◆ About this exercise
Beneath this line is the data. Output exactly the lines from the line with "但便在此时，胸中一股倔强之气" to the line with "二僧只道他已决意投入少林派，脸上都露出了笑容。", both ends included, and nothing more.

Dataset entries
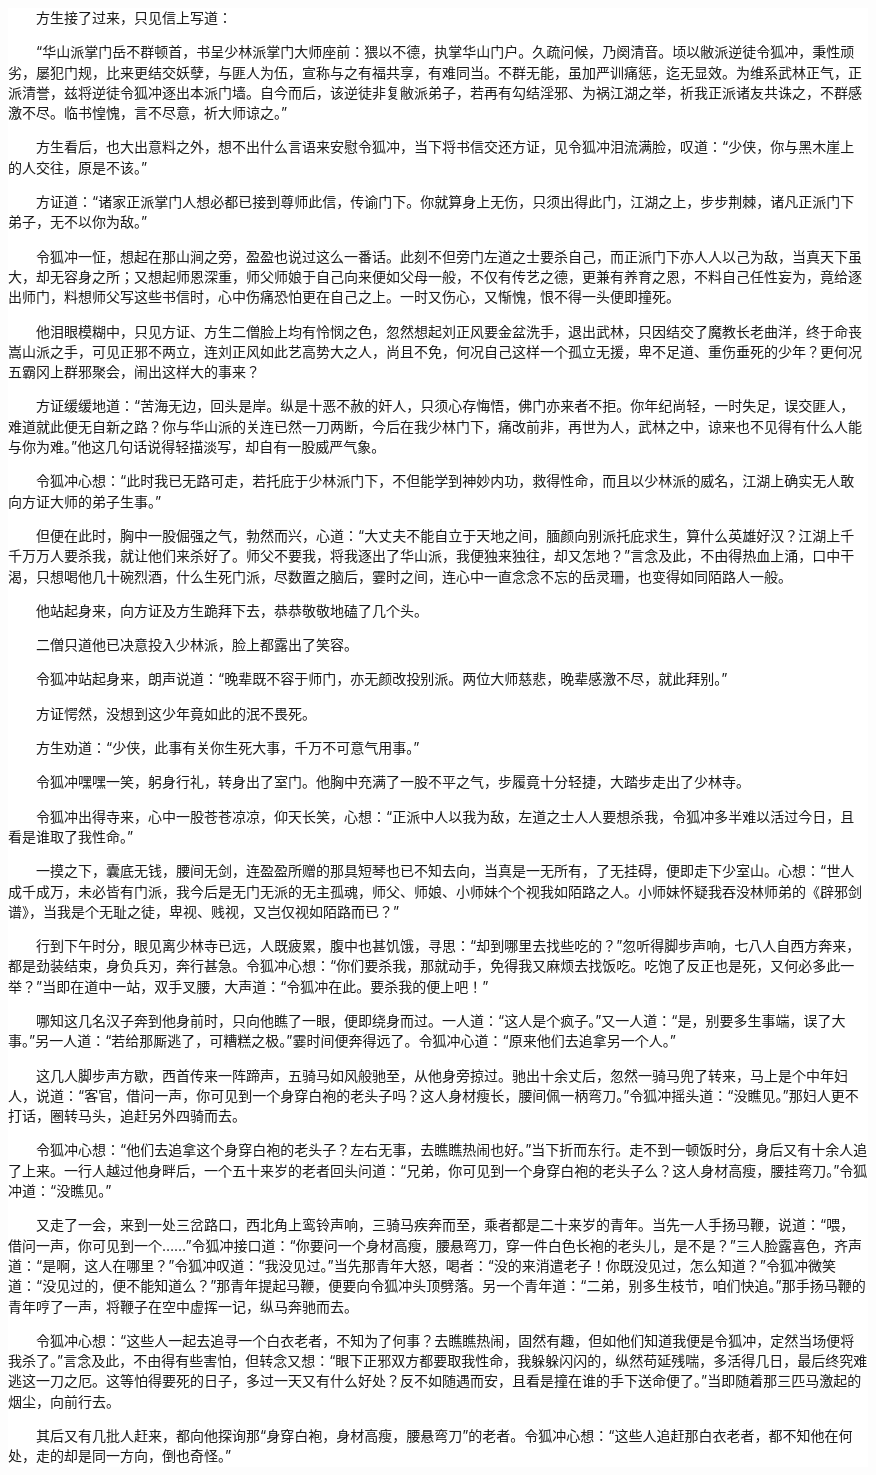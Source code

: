 　　方生接了过来，只见信上写道：

　　“华山派掌门岳不群顿首，书呈少林派掌门大师座前：猥以不德，执掌华山门户。久疏问候，乃阕清音。顷以敝派逆徒令狐冲，秉性顽劣，屡犯门规，比来更结交妖孽，与匪人为伍，宣称与之有福共享，有难同当。不群无能，虽加严训痛惩，迄无显效。为维系武林正气，正派清誉，兹将逆徒令狐冲逐出本派门墙。自今而后，该逆徒非复敝派弟子，若再有勾结淫邪、为祸江湖之举，祈我正派诸友共诛之，不群感激不尽。临书惶愧，言不尽意，祈大师谅之。”

　　方生看后，也大出意料之外，想不出什么言语来安慰令狐冲，当下将书信交还方证，见令狐冲泪流满脸，叹道：“少侠，你与黑木崖上的人交往，原是不该。”

　　方证道：“诸家正派掌门人想必都已接到尊师此信，传谕门下。你就算身上无伤，只须出得此门，江湖之上，步步荆棘，诸凡正派门下弟子，无不以你为敌。”

　　令狐冲一怔，想起在那山涧之旁，盈盈也说过这么一番话。此刻不但旁门左道之士要杀自己，而正派门下亦人人以己为敌，当真天下虽大，却无容身之所；又想起师恩深重，师父师娘于自己向来便如父母一般，不仅有传艺之德，更兼有养育之恩，不料自己任性妄为，竟给逐出师门，料想师父写这些书信时，心中伤痛恐怕更在自己之上。一时又伤心，又惭愧，恨不得一头便即撞死。

　　他泪眼模糊中，只见方证、方生二僧脸上均有怜悯之色，忽然想起刘正风要金盆洗手，退出武林，只因结交了魔教长老曲洋，终于命丧嵩山派之手，可见正邪不两立，连刘正风如此艺高势大之人，尚且不免，何况自己这样一个孤立无援，卑不足道、重伤垂死的少年？更何况五霸冈上群邪聚会，闹出这样大的事来？

　　方证缓缓地道：“苦海无边，回头是岸。纵是十恶不赦的奸人，只须心存悔悟，佛门亦来者不拒。你年纪尚轻，一时失足，误交匪人，难道就此便无自新之路？你与华山派的关连已然一刀两断，今后在我少林门下，痛改前非，再世为人，武林之中，谅来也不见得有什么人能与你为难。”他这几句话说得轻描淡写，却自有一股威严气象。

　　令狐冲心想：“此时我已无路可走，若托庇于少林派门下，不但能学到神妙内功，救得性命，而且以少林派的威名，江湖上确实无人敢向方证大师的弟子生事。”

　　但便在此时，胸中一股倔强之气，勃然而兴，心道：“大丈夫不能自立于天地之间，腼颜向别派托庇求生，算什么英雄好汉？江湖上千千万万人要杀我，就让他们来杀好了。师父不要我，将我逐出了华山派，我便独来独往，却又怎地？”言念及此，不由得热血上涌，口中干渴，只想喝他几十碗烈酒，什么生死门派，尽数置之脑后，霎时之间，连心中一直念念不忘的岳灵珊，也变得如同陌路人一般。

　　他站起身来，向方证及方生跪拜下去，恭恭敬敬地磕了几个头。

　　二僧只道他已决意投入少林派，脸上都露出了笑容。

　　令狐冲站起身来，朗声说道：“晚辈既不容于师门，亦无颜改投别派。两位大师慈悲，晚辈感激不尽，就此拜别。”

　　方证愕然，没想到这少年竟如此的泯不畏死。

　　方生劝道：“少侠，此事有关你生死大事，千万不可意气用事。”

　　令狐冲嘿嘿一笑，躬身行礼，转身出了室门。他胸中充满了一股不平之气，步履竟十分轻捷，大踏步走出了少林寺。

　　令狐冲出得寺来，心中一股苍苍凉凉，仰天长笑，心想：“正派中人以我为敌，左道之士人人要想杀我，令狐冲多半难以活过今日，且看是谁取了我性命。”

　　一摸之下，囊底无钱，腰间无剑，连盈盈所赠的那具短琴也已不知去向，当真是一无所有，了无挂碍，便即走下少室山。心想：“世人成千成万，未必皆有门派，我今后是无门无派的无主孤魂，师父、师娘、小师妹个个视我如陌路之人。小师妹怀疑我吞没林师弟的《辟邪剑谱》，当我是个无耻之徒，卑视、贱视，又岂仅视如陌路而已？”

　　行到下午时分，眼见离少林寺已远，人既疲累，腹中也甚饥饿，寻思：“却到哪里去找些吃的？”忽听得脚步声响，七八人自西方奔来，都是劲装结束，身负兵刃，奔行甚急。令狐冲心想：“你们要杀我，那就动手，免得我又麻烦去找饭吃。吃饱了反正也是死，又何必多此一举？”当即在道中一站，双手叉腰，大声道：“令狐冲在此。要杀我的便上吧！”

　　哪知这几名汉子奔到他身前时，只向他瞧了一眼，便即绕身而过。一人道：“这人是个疯子。”又一人道：“是，别要多生事端，误了大事。”另一人道：“若给那厮逃了，可糟糕之极。”霎时间便奔得远了。令狐冲心道：“原来他们去追拿另一个人。”

　　这几人脚步声方歇，西首传来一阵蹄声，五骑马如风般驰至，从他身旁掠过。驰出十余丈后，忽然一骑马兜了转来，马上是个中年妇人，说道：“客官，借问一声，你可见到一个身穿白袍的老头子吗？这人身材瘦长，腰间佩一柄弯刀。”令狐冲摇头道：“没瞧见。”那妇人更不打话，圈转马头，追赶另外四骑而去。

　　令狐冲心想：“他们去追拿这个身穿白袍的老头子？左右无事，去瞧瞧热闹也好。”当下折而东行。走不到一顿饭时分，身后又有十余人追了上来。一行人越过他身畔后，一个五十来岁的老者回头问道：“兄弟，你可见到一个身穿白袍的老头子么？这人身材高瘦，腰挂弯刀。”令狐冲道：“没瞧见。”

　　又走了一会，来到一处三岔路口，西北角上鸾铃声响，三骑马疾奔而至，乘者都是二十来岁的青年。当先一人手扬马鞭，说道：“喂，借问一声，你可见到一个……”令狐冲接口道：“你要问一个身材高瘦，腰悬弯刀，穿一件白色长袍的老头儿，是不是？”三人脸露喜色，齐声道：“是啊，这人在哪里？”令狐冲叹道：“我没见过。”当先那青年大怒，喝者：“没的来消遣老子！你既没见过，怎么知道？”令狐冲微笑道：“没见过的，便不能知道么？”那青年提起马鞭，便要向令狐冲头顶劈落。另一个青年道：“二弟，别多生枝节，咱们快追。”那手扬马鞭的青年哼了一声，将鞭子在空中虚挥一记，纵马奔驰而去。

　　令狐冲心想：“这些人一起去追寻一个白衣老者，不知为了何事？去瞧瞧热闹，固然有趣，但如他们知道我便是令狐冲，定然当场便将我杀了。”言念及此，不由得有些害怕，但转念又想：“眼下正邪双方都要取我性命，我躲躲闪闪的，纵然苟延残喘，多活得几日，最后终究难逃这一刀之厄。这等怕得要死的日子，多过一天又有什么好处？反不如随遇而安，且看是撞在谁的手下送命便了。”当即随着那三匹马激起的烟尘，向前行去。

　　其后又有几批人赶来，都向他探询那“身穿白袍，身材高瘦，腰悬弯刀”的老者。令狐冲心想：“这些人追赶那白衣老者，都不知他在何处，走的却是同一方向，倒也奇怪。”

◆ Solution below
　　但便在此时，胸中一股倔强之气，勃然而兴，心道：“大丈夫不能自立于天地之间，腼颜向别派托庇求生，算什么英雄好汉？江湖上千千万万人要杀我，就让他们来杀好了。师父不要我，将我逐出了华山派，我便独来独往，却又怎地？”言念及此，不由得热血上涌，口中干渴，只想喝他几十碗烈酒，什么生死门派，尽数置之脑后，霎时之间，连心中一直念念不忘的岳灵珊，也变得如同陌路人一般。

　　他站起身来，向方证及方生跪拜下去，恭恭敬敬地磕了几个头。

　　二僧只道他已决意投入少林派，脸上都露出了笑容。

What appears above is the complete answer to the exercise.